Records from a dataset:
------------------------------------

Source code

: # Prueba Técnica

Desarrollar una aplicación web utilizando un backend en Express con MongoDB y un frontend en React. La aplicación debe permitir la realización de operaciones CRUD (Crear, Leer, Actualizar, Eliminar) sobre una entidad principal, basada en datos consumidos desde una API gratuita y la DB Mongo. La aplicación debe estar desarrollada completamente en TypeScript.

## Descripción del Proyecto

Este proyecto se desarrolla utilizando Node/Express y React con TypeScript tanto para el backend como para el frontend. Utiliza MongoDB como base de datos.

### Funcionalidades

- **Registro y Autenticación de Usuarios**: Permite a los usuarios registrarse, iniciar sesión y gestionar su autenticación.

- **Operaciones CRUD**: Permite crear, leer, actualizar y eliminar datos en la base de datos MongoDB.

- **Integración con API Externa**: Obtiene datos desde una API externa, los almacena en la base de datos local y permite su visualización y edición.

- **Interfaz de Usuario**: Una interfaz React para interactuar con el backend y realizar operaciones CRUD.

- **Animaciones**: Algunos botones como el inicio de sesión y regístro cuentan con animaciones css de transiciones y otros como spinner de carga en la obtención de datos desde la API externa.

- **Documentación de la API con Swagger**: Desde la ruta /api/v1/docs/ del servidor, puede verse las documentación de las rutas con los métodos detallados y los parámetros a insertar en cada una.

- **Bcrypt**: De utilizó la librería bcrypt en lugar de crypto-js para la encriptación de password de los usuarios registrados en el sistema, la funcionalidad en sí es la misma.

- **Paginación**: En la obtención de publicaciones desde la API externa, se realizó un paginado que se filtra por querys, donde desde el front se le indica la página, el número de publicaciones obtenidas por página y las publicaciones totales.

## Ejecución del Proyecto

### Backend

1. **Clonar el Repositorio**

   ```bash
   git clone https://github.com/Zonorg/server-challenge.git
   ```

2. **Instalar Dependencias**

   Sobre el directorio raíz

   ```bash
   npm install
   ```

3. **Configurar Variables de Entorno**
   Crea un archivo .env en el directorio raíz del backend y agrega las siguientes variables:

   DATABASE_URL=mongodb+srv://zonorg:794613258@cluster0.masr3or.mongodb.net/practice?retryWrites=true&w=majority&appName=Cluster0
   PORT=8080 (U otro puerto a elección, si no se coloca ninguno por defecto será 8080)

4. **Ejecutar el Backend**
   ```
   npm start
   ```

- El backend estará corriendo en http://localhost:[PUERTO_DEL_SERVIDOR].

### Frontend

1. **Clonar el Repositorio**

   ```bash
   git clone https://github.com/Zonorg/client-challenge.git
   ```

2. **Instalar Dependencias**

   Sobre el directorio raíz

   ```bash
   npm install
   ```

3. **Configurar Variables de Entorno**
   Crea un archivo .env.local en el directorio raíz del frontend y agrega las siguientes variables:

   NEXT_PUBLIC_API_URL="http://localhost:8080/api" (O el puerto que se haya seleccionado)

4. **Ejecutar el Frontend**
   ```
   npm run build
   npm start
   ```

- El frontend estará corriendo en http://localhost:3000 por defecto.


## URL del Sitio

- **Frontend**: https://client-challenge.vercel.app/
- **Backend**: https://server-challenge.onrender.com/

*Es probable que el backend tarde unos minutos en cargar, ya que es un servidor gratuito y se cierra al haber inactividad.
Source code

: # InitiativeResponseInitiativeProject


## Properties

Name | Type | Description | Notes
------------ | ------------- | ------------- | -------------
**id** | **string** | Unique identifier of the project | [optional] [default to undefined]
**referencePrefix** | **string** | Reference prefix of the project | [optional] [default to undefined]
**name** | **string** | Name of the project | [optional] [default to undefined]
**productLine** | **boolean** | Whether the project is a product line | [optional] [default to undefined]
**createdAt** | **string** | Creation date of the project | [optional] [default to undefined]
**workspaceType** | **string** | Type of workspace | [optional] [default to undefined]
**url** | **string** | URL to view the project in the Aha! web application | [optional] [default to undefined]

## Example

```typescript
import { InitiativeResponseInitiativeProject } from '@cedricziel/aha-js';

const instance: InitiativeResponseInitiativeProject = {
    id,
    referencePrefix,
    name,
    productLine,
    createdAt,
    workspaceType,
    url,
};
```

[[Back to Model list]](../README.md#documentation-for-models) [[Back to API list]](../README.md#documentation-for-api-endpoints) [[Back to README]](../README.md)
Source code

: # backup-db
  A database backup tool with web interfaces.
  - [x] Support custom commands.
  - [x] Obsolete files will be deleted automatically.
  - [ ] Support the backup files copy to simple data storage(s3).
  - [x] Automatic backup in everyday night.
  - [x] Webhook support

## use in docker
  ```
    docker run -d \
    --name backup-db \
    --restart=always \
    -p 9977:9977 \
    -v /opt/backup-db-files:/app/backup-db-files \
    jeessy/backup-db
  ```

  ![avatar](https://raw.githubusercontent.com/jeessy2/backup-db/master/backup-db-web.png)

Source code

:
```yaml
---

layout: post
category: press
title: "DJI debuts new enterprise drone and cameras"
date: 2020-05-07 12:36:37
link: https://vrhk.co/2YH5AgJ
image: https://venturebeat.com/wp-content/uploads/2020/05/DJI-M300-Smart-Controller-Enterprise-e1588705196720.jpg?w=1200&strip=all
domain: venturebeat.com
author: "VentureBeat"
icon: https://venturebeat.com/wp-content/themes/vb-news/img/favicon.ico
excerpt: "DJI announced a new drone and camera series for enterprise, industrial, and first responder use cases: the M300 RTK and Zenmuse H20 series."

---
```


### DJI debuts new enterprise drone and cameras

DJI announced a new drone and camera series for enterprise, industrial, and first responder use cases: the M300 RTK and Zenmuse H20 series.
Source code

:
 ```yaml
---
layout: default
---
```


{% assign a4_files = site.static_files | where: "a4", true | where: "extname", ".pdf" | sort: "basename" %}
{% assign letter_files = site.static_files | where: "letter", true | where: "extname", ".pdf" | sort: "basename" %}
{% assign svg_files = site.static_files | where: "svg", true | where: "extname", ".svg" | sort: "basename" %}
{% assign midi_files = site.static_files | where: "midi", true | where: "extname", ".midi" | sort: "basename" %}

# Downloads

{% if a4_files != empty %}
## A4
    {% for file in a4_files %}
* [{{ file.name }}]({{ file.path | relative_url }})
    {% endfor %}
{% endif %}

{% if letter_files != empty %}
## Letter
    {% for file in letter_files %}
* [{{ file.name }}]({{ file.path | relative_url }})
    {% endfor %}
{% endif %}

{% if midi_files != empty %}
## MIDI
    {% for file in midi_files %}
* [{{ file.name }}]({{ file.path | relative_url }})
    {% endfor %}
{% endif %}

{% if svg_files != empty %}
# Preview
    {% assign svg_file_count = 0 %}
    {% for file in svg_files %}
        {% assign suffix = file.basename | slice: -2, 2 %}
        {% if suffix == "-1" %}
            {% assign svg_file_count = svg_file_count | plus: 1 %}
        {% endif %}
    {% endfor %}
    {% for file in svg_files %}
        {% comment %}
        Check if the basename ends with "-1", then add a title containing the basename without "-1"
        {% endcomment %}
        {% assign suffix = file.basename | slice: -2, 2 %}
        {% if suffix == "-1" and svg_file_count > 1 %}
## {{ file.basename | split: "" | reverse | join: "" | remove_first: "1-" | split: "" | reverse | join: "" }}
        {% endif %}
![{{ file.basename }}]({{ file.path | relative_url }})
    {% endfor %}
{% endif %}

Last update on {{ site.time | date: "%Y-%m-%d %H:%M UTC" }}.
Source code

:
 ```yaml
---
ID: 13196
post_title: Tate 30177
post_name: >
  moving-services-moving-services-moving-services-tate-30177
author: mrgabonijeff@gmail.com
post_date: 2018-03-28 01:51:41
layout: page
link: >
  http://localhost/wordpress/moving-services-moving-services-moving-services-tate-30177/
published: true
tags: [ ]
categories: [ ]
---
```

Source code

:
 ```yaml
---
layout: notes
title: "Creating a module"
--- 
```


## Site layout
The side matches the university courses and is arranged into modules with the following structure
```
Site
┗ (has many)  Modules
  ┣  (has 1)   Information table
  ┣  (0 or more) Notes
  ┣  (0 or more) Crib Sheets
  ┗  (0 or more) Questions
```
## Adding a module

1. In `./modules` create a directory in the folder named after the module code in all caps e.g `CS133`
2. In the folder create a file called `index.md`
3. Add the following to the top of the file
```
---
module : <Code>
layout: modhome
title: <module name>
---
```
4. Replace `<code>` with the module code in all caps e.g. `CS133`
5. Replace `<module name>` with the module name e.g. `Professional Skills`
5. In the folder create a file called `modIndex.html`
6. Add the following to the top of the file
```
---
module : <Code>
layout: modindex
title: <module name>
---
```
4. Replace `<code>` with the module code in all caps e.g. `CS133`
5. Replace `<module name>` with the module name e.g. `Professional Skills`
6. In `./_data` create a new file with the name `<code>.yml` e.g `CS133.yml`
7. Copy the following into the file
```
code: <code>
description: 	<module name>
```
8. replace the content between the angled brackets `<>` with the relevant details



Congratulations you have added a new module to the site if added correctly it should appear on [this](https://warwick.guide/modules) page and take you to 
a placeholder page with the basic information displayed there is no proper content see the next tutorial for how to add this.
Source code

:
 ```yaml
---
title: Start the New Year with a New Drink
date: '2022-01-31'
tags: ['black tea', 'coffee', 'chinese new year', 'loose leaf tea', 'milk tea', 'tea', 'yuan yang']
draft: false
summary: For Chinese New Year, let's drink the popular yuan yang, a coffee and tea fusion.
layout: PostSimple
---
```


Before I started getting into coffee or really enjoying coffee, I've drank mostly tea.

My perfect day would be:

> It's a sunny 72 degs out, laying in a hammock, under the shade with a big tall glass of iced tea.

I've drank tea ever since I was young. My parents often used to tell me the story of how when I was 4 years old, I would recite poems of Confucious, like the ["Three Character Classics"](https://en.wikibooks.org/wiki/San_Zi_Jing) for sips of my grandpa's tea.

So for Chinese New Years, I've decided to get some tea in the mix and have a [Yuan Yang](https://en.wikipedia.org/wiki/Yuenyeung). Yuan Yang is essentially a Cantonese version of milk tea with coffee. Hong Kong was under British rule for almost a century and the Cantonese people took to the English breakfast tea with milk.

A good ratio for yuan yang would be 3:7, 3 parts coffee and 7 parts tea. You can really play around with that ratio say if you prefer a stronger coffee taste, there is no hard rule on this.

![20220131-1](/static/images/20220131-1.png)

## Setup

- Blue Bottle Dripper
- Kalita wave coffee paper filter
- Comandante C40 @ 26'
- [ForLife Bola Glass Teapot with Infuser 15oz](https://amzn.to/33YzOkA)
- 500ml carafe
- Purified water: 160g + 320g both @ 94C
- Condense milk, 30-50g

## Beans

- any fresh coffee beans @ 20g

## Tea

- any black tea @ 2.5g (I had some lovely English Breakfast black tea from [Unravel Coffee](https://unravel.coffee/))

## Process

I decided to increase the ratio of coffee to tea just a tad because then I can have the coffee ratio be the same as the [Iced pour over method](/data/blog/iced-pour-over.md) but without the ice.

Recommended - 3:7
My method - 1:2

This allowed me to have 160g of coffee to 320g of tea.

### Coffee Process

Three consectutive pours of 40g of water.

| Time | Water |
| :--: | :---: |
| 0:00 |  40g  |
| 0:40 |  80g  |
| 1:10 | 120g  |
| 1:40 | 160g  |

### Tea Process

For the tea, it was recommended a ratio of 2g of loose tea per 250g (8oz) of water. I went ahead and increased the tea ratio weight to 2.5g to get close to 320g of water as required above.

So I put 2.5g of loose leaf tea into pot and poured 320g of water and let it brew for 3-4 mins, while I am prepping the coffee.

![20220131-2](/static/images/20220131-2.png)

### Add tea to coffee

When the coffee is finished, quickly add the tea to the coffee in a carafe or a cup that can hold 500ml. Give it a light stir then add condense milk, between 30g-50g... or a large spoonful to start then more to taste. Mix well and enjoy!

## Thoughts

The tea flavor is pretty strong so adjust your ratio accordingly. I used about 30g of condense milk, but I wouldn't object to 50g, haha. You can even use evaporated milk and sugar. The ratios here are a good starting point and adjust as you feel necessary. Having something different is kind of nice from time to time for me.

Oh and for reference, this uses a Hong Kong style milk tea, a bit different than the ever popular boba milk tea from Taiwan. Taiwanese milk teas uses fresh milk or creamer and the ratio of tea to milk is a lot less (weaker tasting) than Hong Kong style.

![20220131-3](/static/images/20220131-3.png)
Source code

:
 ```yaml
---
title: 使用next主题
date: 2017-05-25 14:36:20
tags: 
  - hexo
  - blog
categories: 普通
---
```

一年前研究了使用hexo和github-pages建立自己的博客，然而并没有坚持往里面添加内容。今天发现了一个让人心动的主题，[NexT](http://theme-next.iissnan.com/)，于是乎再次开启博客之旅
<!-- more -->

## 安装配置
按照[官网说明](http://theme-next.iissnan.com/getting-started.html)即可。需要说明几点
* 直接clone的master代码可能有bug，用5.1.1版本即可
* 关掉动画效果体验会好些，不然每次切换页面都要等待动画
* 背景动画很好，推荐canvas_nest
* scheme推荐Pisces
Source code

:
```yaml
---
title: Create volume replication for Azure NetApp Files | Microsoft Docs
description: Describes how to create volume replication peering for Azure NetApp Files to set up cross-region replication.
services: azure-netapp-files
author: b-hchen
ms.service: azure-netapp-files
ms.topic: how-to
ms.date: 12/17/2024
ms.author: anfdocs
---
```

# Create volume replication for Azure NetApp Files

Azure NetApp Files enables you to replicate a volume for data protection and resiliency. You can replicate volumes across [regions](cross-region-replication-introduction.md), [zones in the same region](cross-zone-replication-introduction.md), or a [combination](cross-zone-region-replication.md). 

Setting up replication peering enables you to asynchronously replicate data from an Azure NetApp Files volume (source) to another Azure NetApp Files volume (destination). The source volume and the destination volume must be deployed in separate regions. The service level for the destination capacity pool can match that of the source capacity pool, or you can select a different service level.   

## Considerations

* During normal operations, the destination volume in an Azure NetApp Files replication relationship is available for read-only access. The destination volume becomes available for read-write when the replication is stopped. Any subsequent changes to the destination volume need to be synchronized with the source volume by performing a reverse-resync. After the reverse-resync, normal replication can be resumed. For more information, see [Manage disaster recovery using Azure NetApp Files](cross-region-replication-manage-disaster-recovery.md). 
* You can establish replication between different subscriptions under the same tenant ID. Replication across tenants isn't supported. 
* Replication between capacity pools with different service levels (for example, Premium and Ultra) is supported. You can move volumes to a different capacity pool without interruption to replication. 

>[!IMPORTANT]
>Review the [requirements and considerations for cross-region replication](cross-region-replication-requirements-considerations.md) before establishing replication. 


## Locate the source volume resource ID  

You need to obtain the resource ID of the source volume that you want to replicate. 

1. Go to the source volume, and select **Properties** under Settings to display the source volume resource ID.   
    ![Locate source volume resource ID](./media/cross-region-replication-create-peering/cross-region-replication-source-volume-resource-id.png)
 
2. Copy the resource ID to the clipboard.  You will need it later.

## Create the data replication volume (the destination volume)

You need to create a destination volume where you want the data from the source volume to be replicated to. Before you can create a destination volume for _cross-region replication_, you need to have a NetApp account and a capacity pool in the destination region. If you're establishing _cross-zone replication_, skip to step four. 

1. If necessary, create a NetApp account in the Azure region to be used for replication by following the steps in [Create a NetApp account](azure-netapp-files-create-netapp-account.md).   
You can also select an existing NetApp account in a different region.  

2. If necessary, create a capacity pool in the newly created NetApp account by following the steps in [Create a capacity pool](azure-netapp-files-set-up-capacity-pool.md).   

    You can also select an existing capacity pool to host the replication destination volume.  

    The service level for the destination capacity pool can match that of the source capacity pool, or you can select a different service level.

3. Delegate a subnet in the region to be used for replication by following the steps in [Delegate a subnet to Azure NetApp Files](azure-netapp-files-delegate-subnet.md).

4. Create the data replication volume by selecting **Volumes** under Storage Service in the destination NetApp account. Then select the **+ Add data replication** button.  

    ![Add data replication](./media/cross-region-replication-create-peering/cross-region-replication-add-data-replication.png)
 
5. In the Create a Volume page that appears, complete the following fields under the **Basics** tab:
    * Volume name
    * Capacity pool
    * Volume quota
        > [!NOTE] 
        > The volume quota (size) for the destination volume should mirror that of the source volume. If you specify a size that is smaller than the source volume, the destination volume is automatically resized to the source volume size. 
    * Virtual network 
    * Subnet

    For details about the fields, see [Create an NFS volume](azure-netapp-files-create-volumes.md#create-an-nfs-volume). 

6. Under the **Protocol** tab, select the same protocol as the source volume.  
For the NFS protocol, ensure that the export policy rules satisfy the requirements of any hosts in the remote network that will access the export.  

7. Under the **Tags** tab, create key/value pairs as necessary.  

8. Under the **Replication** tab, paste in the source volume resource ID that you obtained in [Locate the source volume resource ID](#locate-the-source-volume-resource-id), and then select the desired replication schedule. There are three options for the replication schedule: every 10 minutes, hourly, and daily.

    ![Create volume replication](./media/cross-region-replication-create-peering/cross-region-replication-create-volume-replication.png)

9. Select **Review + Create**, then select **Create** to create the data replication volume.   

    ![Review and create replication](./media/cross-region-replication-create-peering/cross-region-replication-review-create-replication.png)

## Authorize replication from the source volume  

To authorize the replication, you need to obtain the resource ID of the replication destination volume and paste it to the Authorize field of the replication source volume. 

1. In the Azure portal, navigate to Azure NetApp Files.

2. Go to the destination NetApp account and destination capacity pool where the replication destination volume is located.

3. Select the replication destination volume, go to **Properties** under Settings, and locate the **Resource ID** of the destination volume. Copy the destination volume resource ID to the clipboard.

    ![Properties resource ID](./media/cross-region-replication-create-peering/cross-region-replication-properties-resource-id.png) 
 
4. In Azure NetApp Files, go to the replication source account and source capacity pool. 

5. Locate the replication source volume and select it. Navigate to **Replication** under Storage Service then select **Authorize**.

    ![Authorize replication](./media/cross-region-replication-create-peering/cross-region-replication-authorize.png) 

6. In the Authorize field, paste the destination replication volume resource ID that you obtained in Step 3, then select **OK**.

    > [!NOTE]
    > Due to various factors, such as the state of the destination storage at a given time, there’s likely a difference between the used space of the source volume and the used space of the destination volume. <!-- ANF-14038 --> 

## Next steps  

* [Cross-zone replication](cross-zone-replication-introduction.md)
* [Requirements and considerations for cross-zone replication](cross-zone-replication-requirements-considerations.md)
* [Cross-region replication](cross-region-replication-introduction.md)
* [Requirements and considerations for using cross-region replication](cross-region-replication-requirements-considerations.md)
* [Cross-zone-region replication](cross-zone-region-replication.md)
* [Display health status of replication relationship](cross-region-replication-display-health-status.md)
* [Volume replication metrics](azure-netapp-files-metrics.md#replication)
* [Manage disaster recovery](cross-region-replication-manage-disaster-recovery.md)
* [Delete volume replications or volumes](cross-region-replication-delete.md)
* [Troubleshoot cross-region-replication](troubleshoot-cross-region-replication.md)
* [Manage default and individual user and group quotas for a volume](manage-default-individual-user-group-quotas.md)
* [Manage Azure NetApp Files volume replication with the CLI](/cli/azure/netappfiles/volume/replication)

------------------------------------

• _Problem to work on_: Reply with the lines from the first line of the entries through the line that contains "- **Documentación de", repeated exactly with both ends kept, and with nothing else.

• _Problem solution_:
Source code

: # Prueba Técnica

Desarrollar una aplicación web utilizando un backend en Express con MongoDB y un frontend en React. La aplicación debe permitir la realización de operaciones CRUD (Crear, Leer, Actualizar, Eliminar) sobre una entidad principal, basada en datos consumidos desde una API gratuita y la DB Mongo. La aplicación debe estar desarrollada completamente en TypeScript.

## Descripción del Proyecto

Este proyecto se desarrolla utilizando Node/Express y React con TypeScript tanto para el backend como para el frontend. Utiliza MongoDB como base de datos.

### Funcionalidades

- **Registro y Autenticación de Usuarios**: Permite a los usuarios registrarse, iniciar sesión y gestionar su autenticación.

- **Operaciones CRUD**: Permite crear, leer, actualizar y eliminar datos en la base de datos MongoDB.

- **Integración con API Externa**: Obtiene datos desde una API externa, los almacena en la base de datos local y permite su visualización y edición.

- **Interfaz de Usuario**: Una interfaz React para interactuar con el backend y realizar operaciones CRUD.

- **Animaciones**: Algunos botones como el inicio de sesión y regístro cuentan con animaciones css de transiciones y otros como spinner de carga en la obtención de datos desde la API externa.

- **Documentación de la API con Swagger**: Desde la ruta /api/v1/docs/ del servidor, puede verse las documentación de las rutas con los métodos detallados y los parámetros a insertar en cada una.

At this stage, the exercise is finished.